Cassian absorbió embelesado sus explicaciones, encontrando bajo sus palabras una apología a su poder. Veneraban el talento, pero de un modo diferente al que hasta ahora había conocido. El heredero sentía profundo respeto por el talento de los hechiceros, pero solo en la medida en que este suponía imponer su voluntad a otros, Mao lo hacía porque significaba una mayor capacidad para compartir, para realizar buenas acciones. Para él no era una capacidad propia, sino el regalo de supiera el universo quién y que, sin lugar a duda, debía compartirse

—Terminemos —apremió, rompiendo la atmosfera poco convencional que se había instalado entre ellos.

Mao continuó con sus barras y el heredero se apresuró con las suyas, acabando un segundo antes de que el instructor llegara.
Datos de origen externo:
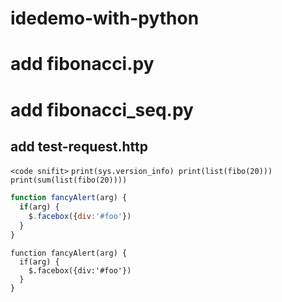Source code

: # idedemo-with-python
# add fibonacci.py
# add fibonacci_seq.py
## add test-request.http
`<code snifit>`
`print(sys.version_info)
print(list(fibo(20)))
print(sum(list(fibo(20))))`
```javascript
function fancyAlert(arg) {
  if(arg) {
    $.facebox({div:'#foo'})
  }
}
```
    function fancyAlert(arg) {
      if(arg) {
        $.facebox({div:'#foo'})
      }
    }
El hechicero recorrió cada mesa criticando las estatuillas, cuatro habían concluido y de esos solo su mesa había logrado hacer del metal algo más que una masa amorfa.

—Muy bien, heredero Marlowe —alabó el instructor.
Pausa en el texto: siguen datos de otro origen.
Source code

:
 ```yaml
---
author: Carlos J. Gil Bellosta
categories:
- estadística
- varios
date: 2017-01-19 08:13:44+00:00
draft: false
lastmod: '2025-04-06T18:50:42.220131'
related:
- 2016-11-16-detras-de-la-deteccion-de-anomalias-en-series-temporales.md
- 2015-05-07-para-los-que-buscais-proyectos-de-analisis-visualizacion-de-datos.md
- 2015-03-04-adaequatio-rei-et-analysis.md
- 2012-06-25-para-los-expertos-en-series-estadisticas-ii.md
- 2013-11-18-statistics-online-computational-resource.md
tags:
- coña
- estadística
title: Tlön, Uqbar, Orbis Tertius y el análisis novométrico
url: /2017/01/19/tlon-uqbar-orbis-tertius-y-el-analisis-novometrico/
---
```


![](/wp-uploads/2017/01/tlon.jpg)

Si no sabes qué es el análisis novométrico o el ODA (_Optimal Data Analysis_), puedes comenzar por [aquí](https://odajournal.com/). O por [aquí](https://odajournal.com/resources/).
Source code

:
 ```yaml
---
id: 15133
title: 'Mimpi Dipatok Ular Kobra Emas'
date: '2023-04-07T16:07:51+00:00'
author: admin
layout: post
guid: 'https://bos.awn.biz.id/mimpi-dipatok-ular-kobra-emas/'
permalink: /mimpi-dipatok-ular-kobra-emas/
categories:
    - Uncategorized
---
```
—Mao hizo la mitad —señaló con ímpetu, estaba despreciando su trabajo, y su propio orgullo le impedía apropiarse del crédito ajeno.

Cassian era un heredero y su sangre era fuerza y talento, no necesitaba robarle a nadie sus méritos para destacar.

—Sí, claro —respondió con educación, aunque indiferente—. También ha hecho un buen trabajo, hechicero Huang.

Mao recibió con humildad el despectivo elogio del hombre, luego se concentró en anotar sus observaciones en una pequeña libreta frente a él. Escribía con una rapidez admirable y su caligrafía, considerando cuán complicado era su idioma natal, era casi tipográfica.

—Hechiceros —llamó el instructor—. La clase ha terminado. Por favor, sean ordenados al salir.

Recogió sus cosas y se despidió de Mao con un asentimiento.

Esa noche intentó repasar sus notas, pero su cabeza no podía dejar de revivir su encuentro con Mao, su intercambio. La manera en que le había permitido tocar su fuego... Cassian lo veía antinatural, ningún hechicero de fuego hacía tales intercambios, llevó la palma derecha a sus labios como si todavía pudiera sentir la suavidad de su talento. Al percatarse de ello la alejó con celeridad y se autosuministró un hechizo de sueño, uno pequeño para poder dejar de pensar y así dormir.